:: WHAT TO PRODUCE ::
Copy all the lines of the data that include the word "Commissioner".
---
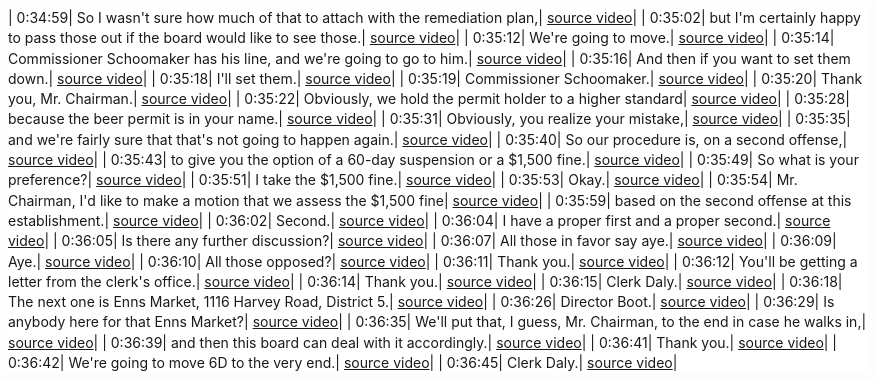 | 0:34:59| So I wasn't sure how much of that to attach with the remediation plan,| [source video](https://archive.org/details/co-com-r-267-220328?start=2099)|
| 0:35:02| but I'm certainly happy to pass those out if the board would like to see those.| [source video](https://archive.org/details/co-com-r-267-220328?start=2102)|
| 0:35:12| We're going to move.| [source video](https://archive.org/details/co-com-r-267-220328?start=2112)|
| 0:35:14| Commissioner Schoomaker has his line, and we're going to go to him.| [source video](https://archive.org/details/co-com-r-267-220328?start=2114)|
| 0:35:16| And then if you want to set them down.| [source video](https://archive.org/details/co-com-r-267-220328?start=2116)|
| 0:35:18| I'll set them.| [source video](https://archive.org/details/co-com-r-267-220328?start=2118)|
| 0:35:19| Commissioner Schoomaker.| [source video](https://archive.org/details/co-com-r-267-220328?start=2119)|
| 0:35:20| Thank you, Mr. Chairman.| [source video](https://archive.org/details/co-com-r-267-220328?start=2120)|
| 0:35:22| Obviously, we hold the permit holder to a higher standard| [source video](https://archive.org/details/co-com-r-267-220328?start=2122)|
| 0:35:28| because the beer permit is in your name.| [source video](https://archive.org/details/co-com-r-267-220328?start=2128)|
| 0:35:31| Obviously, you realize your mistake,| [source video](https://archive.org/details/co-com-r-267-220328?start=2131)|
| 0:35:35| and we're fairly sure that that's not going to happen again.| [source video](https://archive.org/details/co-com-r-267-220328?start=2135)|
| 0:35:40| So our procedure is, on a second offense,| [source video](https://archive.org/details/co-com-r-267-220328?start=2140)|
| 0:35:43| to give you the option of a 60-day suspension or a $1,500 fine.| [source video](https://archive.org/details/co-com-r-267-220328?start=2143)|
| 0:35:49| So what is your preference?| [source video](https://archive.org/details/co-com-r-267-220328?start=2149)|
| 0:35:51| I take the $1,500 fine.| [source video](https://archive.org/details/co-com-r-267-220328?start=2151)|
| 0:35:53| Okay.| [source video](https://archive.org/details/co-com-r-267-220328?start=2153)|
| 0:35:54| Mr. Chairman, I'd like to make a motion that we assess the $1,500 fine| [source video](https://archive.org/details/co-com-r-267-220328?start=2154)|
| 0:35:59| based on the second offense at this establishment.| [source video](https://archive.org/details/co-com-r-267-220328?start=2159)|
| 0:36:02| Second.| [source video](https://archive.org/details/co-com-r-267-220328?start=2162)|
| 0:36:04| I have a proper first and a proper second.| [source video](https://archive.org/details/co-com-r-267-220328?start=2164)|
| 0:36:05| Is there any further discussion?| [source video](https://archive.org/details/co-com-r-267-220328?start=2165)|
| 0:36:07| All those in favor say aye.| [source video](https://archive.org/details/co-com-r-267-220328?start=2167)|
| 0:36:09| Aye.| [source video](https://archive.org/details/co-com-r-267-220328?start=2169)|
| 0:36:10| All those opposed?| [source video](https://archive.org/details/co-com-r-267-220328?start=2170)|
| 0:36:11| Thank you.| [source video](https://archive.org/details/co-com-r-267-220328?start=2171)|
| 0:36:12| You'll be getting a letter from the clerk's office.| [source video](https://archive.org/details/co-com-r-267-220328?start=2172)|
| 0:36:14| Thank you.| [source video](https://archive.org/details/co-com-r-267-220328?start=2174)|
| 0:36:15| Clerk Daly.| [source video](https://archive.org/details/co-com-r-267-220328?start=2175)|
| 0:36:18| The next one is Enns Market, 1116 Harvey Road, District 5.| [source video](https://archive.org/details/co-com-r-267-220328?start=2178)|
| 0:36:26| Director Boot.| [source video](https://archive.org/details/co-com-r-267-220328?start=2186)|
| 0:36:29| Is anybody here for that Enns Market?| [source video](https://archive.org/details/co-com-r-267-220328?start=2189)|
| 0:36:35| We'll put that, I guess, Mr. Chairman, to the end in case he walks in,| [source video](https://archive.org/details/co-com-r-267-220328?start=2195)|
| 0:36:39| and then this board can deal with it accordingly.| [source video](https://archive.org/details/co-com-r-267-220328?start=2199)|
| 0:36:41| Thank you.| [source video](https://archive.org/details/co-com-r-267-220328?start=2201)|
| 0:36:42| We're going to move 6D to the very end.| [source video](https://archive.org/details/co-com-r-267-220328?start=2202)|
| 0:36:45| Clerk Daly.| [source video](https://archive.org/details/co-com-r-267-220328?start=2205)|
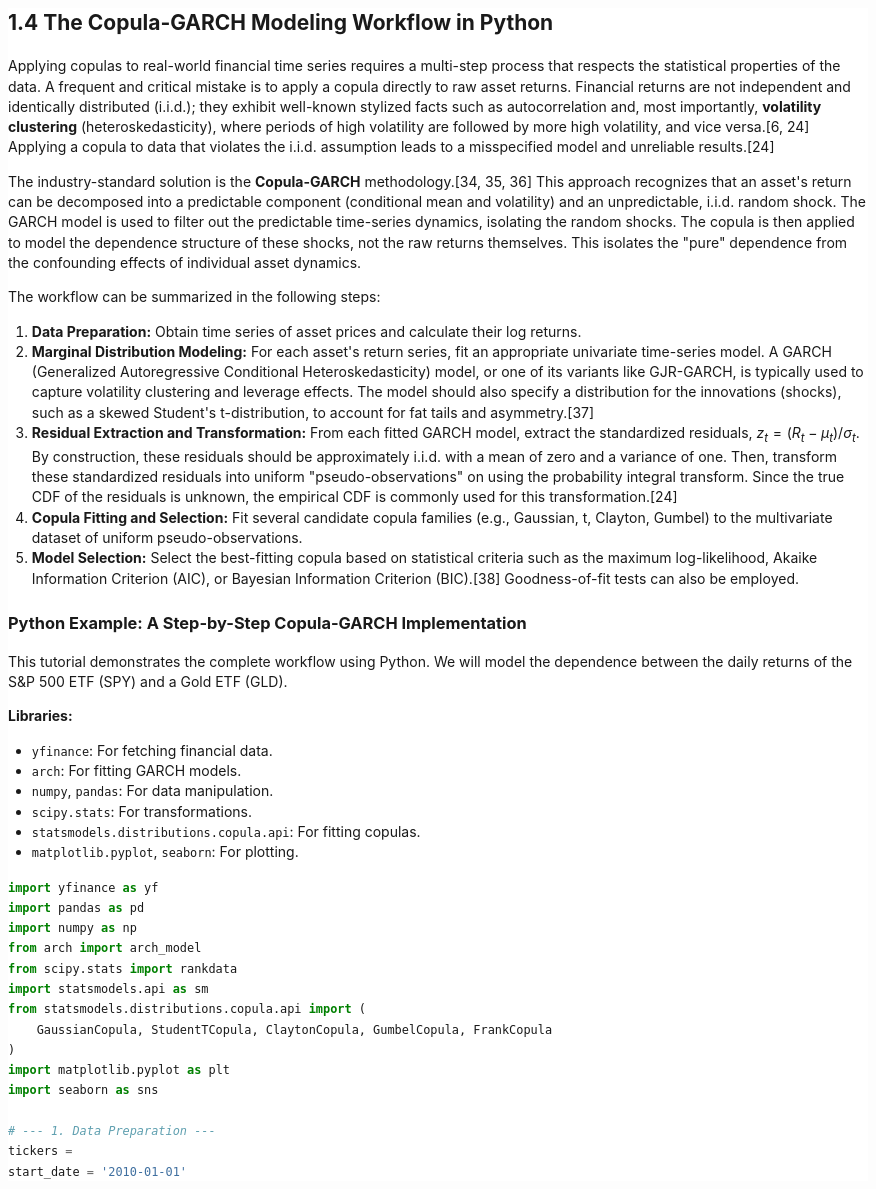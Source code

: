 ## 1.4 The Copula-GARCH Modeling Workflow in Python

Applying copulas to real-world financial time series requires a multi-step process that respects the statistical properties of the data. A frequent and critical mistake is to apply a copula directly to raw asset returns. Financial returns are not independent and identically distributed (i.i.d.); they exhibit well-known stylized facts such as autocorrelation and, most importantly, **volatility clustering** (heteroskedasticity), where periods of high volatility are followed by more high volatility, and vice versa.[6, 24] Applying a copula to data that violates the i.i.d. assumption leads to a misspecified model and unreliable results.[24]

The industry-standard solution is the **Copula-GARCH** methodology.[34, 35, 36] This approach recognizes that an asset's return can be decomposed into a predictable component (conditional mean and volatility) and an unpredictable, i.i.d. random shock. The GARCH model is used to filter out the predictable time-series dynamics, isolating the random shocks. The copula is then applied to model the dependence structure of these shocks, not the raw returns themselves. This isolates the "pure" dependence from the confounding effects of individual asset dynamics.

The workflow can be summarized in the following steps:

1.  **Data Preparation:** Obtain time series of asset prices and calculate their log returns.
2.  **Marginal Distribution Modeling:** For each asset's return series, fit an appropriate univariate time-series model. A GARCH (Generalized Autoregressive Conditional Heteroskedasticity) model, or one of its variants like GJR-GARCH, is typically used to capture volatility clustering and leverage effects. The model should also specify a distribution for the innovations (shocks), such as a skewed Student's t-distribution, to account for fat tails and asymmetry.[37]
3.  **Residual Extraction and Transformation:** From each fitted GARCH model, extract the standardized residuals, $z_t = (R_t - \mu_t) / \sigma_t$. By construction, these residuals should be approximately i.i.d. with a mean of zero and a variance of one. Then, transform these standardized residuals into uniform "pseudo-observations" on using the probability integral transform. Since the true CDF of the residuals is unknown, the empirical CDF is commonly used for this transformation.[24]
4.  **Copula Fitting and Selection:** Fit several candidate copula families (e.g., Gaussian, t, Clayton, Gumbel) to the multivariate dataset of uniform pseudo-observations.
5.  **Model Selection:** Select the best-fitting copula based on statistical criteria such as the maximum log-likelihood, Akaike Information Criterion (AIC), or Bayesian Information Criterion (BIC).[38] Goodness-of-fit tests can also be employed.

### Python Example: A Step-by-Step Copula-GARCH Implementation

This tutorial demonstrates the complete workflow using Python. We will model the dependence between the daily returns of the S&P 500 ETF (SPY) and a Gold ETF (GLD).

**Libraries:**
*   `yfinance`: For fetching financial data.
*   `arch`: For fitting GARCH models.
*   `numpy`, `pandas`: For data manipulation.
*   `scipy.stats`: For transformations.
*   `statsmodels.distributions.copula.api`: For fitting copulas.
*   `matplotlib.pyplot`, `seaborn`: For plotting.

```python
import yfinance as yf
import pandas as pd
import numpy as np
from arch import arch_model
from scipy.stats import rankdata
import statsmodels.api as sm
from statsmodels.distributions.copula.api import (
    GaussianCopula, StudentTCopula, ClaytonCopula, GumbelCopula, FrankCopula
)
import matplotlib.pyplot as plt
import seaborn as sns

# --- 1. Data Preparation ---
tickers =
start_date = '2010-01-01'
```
---
:: TASK RESPONSE ::
| 0:35:14| Commissioner Schoomaker has his line, and we're going to go to him.| [source video](https://archive.org/details/co-com-r-267-220328?start=2114)|
| 0:35:19| Commissioner Schoomaker.| [source video](https://archive.org/details/co-com-r-267-220328?start=2119)|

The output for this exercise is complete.